Inhibitory effects of carnosol may also be due to the likely interaction of carnosol with other processes involved in the stimulation of acquired immunity, such as antigen presentation or co-stimulatory factor production. Specifically, Lo et al. (2002) reported that treatment of RAW 264.7 cells (mouse macrophages) with carnosol caused reduced lipopolysaccharide-stimulated nitric oxide (NO) production (suppression of NO production and inducible nitric oxide synthase iNOS gene expression was due, in part, to inhibition of NF-κB activation) (8). As a result, carnosol may disrupt the function of macrophage to present antigens to T-cells and, consequently, diminish adaptive immunity. Further studies are needed to investigate mechanistically suppressive effects of carnosol on the immune system.

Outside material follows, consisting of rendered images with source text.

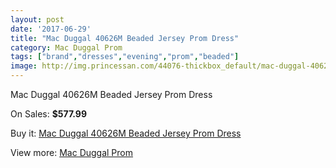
 ```yaml
---
layout: post
date: '2017-06-29'
title: "Mac Duggal 40626M Beaded Jersey Prom Dress"
category: Mac Duggal Prom
tags: ["brand","dresses","evening","prom","beaded"]
image: http://img.princessan.com/44076-thickbox_default/mac-duggal-40626m-beaded-jersey-prom-dress.jpg
---
```

Mac Duggal 40626M Beaded Jersey Prom Dress

On Sales: **$577.99**
<a href="https://www.princessan.com/en/mac-duggal-prom/20492-mac-duggal-40626m-beaded-jersey-prom-dress.html"><amp-img layout="responsive" width="600" height="600" src="//img.princessan.com/44076-thickbox_default/mac-duggal-40626m-beaded-jersey-prom-dress.jpg" alt="Mac Duggal 40626M Beaded Jersey Prom Dress 0" /></a>
<a href="https://www.princessan.com/en/mac-duggal-prom/20492-mac-duggal-40626m-beaded-jersey-prom-dress.html"><amp-img layout="responsive" width="600" height="600" src="//img.princessan.com/44077-thickbox_default/mac-duggal-40626m-beaded-jersey-prom-dress.jpg" alt="Mac Duggal 40626M Beaded Jersey Prom Dress 1" /></a>

Buy it: [Mac Duggal 40626M Beaded Jersey Prom Dress](https://www.princessan.com/en/mac-duggal-prom/20492-mac-duggal-40626m-beaded-jersey-prom-dress.html "Mac Duggal 40626M Beaded Jersey Prom Dress")

View more: [Mac Duggal Prom](https://www.princessan.com/en/42-mac-duggal-prom "Mac Duggal Prom")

However, in our work, as a primary/screening study, carnosol was found to be a potent immunosuppressant, as compared to cyclophosphamide. Carnosol, at three high doses, was able to decreased delayed type hypersensitivity and also significantly inhibited the production of antibody against SRBCs. As mentioned in introduction, patients who use immunosuppressants, such as cyclophosphamide, cyclosporine and tacrolimus, suffer from serious side effects, whereas carnosol, with regards to its antioxidant properties, might have less adverse effect, as compared to above drugs. Therefore, we can say that it could be considered as a source of drug, having effective immunosuppression properties. Therefore, further studies can be performed on carnosol to develop an immunosuppressive drug, which is effective with no side effect.